In terms of safety equipment, both the Highlander and the Santa Fe offered all the right features: Standard front-side airbags, standard side-curtain airbags and standard anti-lock brakes. However, in terms of crash-test ratings, the Highlander had an advantage over its Hyundai rival. The Santa Fe earned an overall 3-star rating from the federal government’s National Highway Traffic Safety Administration, composed of a 4-star frontal crash score, a 4-star rollover score and a troubling 2-star side impact score. Meanwhile, the Highlander earned a 4-star overall score, receiving four stars for the frontal crash-test rating, four stars for the rollover rating and five stars for the side impact rating. As a result, this category easily goes to the Highlander.

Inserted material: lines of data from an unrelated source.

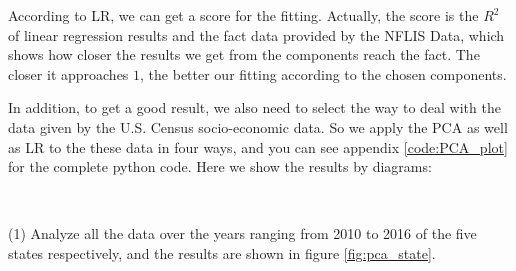 \documentclass{mcmthesis}
\begin{document}
According to LR, we can get a score for the fitting. Actually, the score is the $R^{2}$ of linear regression results and the fact data provided by the NFLIS Data, which shows how closer the results we get from the components reach the fact. The closer it approaches $1$, the better our fitting according to the chosen components.

In addition, to get a good result, we also need to select the way to deal with the data given by the U.S. Census socio-economic data. So we apply the PCA as well as LR to the these data in four ways, and you can see appendix \ref{code:PCA_plot} for the complete python code. Here we show the results by diagrams:

~\smallskip

(1) Analyze all the data over the years ranging from 2010 to 2016 of the five states respectively, and the results are shown in figure \ref{fig:pca_state}.
\end{document}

As you might expect, neither the Highlander or the Santa Fe offer especially impressive technology given their ages. For example: neither model even added a backup camera until the 2010 model year, and even then it was optional for both cars. Both models also offered a navigation system, though it wasn’t available in the Santa Fe until 2008. The 2013 Highlander received a much-improved unit with a more responsive touchscreen and Toyota’s latest Entune infotainment software, but as it came out in 2013, it was offered for just one year. This category is generally a draw, though one model may have an advantage over the other if there’s a specific feature you’re looking for.
This generation of Santa Fe and Highlander were only sold together from 2008 to 2012, so it only makes sense to compare those years. With that in mind, the average asking price of a 2008-2012 Santa Fe is just under $10,700, in just under 2,000 listings on Autotrader, while the average asking price for a 2008-2012 Highlander is $15,800 in just over 2,100 listings. Even when filtering pricey hybrid models out of the Highlander’s search results, the average asking price doesn’t drop below $15,500.
While it may seem like the Santa Fe is a better value, keep in mind it has lower safety ratings, a smaller interior, less engine power and slightly lower reliability scores — and it didn’t even offer a third-row seat after the 2010 model year. Still, for a discount of nearly $5,000, many shoppers can (and should) look past those issues.
To us, there’s little doubt that the 2008-2013 Toyota Highlander is a better car than the 2007-2012 Hyundai Santa Fe. After all, it offers more interior room (especially considering the Santa Fe only offered 3-row seating from 2007 to 2009), better safety ratings and slightly better reliability. It also offered more engine power and better gas mileage than early Santa Fe models. And the available Highlander Hybrid also offers excellent fuel economy that few midsize SUVs can match.
However, the Santa Fe’s lower asking price is highly appealing. If you don’t necessarily need more interior space and you don’t consider safety ratings a high priority — or if you’re simply on a tight budget — the Santa Fe is a good choice. If you can afford to spend more for a better vehicle, go with the Highlander.